Social media is one of the most powerful tools ever created for expanding human knowledge. It has broken the monopoly that geography and institutions once held over education and ideas. Anyone, anywhere, can learn from experts, explore new perspectives, and participate in fast-moving global conversations.
It has also transformed how we find each other. Communities form around shared interests. Like-minded people can connect instantly. Relationships can extend far beyond local environments.
There is a great deal to be grateful for. Platforms like YouTube, Facebook, Instagram, and Reddit etc have unlocked access to information and connection at an unprecedented scale.
But there is a trade-off…
The Problem of Shadow Profiles
Most social media platforms operate on a simple model: the service is free, and users pay with data. That data is used to match users with advertisers. In principle, this is not unreasonable. Relevant adverts are preferable to irrelevant ones. Businesses need revenue to operate. The concern lies in the imbalance of control.
Platforms build detailed behavioural profiles – what we click, watch, search, pause on, or scroll past. Over time, this becomes an extensive record of preferences, habits, and patterns. The data may be analysed, stored, and refined indefinitely.
Users, however, have limited visibility and limited power. We cannot easily see the full profile built about us. We cannot confidently delete it. Furthermore, we cannot always change our minds. That asymmetry matters.

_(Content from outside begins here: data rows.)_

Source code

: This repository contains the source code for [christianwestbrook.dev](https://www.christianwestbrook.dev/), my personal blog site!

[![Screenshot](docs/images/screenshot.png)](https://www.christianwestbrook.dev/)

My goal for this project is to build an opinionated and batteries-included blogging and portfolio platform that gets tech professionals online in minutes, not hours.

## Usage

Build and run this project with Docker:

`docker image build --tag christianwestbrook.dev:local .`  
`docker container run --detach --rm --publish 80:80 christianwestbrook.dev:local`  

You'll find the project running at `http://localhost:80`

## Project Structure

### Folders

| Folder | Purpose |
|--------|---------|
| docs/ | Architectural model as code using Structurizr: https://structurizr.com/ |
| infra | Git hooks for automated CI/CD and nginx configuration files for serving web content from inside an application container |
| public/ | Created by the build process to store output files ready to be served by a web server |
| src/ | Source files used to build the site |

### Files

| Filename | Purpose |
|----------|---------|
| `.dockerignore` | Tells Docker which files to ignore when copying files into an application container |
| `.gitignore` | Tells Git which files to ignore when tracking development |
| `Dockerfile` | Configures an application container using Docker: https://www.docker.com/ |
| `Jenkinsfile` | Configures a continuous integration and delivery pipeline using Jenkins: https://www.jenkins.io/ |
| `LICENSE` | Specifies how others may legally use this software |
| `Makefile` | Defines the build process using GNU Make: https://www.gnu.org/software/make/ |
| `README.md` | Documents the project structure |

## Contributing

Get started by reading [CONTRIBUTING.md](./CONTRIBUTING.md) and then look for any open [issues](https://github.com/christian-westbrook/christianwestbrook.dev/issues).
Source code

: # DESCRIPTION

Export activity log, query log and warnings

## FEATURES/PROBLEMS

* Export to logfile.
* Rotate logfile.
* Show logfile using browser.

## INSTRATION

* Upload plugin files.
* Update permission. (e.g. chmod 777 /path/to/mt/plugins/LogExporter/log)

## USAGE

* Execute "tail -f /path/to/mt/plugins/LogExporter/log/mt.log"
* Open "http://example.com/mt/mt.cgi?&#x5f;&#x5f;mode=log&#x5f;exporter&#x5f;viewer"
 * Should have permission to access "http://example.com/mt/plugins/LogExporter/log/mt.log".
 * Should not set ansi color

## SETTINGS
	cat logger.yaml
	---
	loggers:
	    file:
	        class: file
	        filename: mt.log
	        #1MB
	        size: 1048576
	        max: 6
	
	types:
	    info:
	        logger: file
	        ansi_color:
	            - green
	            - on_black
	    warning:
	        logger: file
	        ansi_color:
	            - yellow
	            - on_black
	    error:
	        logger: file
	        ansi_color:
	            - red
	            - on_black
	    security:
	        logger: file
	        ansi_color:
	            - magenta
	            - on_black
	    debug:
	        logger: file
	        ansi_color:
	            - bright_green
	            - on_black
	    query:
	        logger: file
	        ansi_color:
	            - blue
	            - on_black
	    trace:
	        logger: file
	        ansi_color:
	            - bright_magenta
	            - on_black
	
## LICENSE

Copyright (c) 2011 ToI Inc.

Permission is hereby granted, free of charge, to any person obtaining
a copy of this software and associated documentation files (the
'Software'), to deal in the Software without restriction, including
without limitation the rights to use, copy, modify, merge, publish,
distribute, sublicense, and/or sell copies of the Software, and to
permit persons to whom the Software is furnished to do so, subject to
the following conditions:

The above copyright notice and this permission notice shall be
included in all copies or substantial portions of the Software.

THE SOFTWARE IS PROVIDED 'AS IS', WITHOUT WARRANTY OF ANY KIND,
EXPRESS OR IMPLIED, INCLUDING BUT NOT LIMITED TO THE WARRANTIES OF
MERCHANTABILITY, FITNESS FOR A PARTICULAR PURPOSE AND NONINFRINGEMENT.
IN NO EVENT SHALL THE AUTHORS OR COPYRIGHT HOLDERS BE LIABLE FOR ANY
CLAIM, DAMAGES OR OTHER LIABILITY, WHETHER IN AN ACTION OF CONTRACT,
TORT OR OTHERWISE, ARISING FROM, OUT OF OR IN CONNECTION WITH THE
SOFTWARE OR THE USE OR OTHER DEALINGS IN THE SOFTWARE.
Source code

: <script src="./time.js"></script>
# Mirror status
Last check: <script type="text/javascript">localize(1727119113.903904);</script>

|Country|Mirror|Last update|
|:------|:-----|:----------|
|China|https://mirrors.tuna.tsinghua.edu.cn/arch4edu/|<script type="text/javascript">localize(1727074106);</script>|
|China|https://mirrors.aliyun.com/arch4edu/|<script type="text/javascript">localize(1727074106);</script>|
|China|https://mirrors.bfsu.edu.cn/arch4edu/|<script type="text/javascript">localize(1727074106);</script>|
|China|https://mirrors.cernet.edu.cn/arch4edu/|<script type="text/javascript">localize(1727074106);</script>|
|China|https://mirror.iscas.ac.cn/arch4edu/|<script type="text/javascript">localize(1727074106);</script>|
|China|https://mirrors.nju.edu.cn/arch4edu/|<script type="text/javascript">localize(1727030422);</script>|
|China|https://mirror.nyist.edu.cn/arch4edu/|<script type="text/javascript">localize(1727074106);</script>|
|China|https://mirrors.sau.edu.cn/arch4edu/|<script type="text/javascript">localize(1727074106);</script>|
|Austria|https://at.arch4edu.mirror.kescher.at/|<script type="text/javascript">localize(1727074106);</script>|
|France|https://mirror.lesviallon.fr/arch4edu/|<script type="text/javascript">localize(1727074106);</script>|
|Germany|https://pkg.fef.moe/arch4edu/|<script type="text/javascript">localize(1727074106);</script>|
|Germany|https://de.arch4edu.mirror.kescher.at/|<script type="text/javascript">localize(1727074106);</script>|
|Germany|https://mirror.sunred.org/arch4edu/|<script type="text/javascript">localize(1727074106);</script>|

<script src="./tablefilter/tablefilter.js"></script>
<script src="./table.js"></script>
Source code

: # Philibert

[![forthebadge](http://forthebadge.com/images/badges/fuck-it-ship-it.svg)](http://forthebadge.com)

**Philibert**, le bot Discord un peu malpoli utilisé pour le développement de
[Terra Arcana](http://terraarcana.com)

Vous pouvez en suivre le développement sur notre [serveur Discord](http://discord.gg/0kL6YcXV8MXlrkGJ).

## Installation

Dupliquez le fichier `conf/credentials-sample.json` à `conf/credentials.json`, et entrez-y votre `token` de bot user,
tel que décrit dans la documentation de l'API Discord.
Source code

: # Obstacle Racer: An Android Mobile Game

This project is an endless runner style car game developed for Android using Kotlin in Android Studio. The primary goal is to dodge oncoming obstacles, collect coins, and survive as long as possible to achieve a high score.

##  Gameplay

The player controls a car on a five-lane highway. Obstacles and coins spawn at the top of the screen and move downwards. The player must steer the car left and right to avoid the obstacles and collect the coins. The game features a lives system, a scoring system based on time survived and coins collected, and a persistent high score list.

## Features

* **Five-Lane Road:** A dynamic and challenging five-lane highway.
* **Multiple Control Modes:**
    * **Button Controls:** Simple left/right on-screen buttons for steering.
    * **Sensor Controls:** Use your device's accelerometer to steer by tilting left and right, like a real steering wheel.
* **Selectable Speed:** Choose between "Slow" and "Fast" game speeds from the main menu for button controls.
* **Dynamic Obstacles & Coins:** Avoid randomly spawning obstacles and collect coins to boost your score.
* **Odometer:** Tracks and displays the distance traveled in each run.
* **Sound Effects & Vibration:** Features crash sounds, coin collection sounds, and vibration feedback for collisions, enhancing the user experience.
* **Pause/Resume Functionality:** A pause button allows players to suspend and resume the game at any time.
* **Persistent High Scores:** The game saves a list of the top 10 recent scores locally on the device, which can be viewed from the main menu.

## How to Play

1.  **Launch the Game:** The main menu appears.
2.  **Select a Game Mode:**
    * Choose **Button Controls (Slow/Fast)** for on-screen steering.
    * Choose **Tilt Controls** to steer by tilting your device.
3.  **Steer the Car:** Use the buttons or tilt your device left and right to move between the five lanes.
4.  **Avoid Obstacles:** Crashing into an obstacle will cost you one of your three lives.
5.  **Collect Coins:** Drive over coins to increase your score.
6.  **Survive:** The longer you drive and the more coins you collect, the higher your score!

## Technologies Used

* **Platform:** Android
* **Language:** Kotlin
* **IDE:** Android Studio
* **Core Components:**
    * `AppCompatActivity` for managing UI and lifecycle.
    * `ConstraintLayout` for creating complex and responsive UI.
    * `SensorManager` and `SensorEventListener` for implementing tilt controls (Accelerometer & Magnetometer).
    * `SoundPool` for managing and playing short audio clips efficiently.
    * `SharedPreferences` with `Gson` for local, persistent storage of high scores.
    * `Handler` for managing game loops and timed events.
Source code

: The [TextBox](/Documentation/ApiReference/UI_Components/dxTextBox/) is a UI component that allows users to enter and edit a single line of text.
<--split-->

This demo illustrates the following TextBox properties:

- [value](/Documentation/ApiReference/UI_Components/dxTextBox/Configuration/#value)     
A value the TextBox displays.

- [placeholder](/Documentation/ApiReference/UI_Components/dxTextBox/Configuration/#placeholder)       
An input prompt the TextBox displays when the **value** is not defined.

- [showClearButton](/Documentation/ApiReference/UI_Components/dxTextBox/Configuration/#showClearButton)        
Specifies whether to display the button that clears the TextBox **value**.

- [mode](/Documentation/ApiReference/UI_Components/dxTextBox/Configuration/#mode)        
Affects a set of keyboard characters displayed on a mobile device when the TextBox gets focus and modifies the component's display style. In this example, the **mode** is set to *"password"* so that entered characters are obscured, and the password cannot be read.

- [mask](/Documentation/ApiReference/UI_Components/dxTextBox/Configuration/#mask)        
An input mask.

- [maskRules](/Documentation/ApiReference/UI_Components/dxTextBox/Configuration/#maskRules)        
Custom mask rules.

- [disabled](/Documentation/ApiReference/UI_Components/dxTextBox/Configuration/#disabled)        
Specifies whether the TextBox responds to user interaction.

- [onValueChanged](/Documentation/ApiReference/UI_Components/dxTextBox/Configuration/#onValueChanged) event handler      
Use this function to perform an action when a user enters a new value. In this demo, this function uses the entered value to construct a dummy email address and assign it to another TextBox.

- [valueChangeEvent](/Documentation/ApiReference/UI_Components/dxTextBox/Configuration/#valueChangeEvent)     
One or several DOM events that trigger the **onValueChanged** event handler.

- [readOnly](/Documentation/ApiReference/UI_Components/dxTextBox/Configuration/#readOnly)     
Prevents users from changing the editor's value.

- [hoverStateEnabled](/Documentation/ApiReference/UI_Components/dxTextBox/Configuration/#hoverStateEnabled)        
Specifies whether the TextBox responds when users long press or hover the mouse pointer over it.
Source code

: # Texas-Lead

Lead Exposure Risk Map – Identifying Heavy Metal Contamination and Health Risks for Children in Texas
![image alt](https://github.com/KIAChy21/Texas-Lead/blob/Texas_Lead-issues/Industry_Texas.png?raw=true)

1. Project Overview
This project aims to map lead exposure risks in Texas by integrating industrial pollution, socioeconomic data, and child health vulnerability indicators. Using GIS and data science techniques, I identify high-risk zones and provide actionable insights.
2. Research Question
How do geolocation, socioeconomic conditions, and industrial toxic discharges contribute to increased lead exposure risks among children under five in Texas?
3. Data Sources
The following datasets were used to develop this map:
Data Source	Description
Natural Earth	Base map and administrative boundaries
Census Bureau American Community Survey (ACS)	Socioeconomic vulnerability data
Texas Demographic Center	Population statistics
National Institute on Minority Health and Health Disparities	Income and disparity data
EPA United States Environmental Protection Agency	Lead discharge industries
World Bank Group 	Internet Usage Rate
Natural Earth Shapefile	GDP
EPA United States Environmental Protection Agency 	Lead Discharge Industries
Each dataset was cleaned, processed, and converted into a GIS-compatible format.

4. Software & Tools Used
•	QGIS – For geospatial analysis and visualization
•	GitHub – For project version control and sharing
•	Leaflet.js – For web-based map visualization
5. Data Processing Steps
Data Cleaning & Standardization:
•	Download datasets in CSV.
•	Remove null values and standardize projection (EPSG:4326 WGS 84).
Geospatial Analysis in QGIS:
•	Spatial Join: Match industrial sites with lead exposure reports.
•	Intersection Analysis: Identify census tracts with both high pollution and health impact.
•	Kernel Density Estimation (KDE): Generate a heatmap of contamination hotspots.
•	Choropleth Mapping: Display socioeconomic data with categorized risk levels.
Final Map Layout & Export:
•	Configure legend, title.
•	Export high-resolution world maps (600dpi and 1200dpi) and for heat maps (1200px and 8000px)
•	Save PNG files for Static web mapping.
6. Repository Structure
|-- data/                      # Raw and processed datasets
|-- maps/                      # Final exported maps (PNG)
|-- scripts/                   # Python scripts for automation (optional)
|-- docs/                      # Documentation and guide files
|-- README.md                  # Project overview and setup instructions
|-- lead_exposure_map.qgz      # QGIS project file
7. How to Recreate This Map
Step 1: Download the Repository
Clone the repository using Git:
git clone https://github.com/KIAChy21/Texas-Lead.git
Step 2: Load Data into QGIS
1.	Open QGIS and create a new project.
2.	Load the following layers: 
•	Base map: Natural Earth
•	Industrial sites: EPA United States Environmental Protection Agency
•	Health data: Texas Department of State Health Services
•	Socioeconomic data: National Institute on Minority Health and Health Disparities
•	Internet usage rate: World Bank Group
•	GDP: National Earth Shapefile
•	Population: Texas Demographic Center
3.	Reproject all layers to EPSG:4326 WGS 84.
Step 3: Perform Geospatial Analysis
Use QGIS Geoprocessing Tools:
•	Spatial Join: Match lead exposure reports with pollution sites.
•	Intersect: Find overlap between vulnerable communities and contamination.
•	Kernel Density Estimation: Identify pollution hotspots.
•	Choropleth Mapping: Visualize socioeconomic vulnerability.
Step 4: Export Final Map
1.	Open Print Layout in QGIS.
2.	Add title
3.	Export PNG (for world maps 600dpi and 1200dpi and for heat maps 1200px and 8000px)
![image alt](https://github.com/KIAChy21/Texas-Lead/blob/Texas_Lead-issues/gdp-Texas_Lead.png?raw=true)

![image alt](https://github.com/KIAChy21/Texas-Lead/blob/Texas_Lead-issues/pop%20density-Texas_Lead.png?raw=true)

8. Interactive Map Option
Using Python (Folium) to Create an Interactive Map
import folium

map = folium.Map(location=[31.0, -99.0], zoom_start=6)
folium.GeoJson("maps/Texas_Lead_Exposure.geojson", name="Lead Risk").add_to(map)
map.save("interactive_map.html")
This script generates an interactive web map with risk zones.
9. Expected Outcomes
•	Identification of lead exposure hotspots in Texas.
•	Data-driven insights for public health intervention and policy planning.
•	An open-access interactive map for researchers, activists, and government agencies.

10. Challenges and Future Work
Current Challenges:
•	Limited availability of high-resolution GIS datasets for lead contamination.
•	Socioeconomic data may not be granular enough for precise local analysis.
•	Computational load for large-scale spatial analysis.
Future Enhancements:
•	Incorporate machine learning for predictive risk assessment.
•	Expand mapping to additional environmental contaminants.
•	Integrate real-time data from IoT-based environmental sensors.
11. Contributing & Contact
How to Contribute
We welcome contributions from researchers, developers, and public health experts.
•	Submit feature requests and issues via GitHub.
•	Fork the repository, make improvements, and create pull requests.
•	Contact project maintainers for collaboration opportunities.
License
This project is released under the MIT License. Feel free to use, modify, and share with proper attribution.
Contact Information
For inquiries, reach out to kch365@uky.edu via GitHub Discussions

If the exchange is “data for service,” then users should have meaningful agency in that exchange. We should be able to inspect our data, erase it, and reset our profiles if we choose. We should not feel that our digital history is permanent and uncontrollable.
Would a Paid Model Solve This?
One potential solution is a genuine-paid alternative: pay directly for the service and retain full control over your data. I paid for YouTube Premium for a period. The adverts disappeared, but I had no way of knowing whether profiling continued behind the scenes. Removing ads does not necessarily remove this.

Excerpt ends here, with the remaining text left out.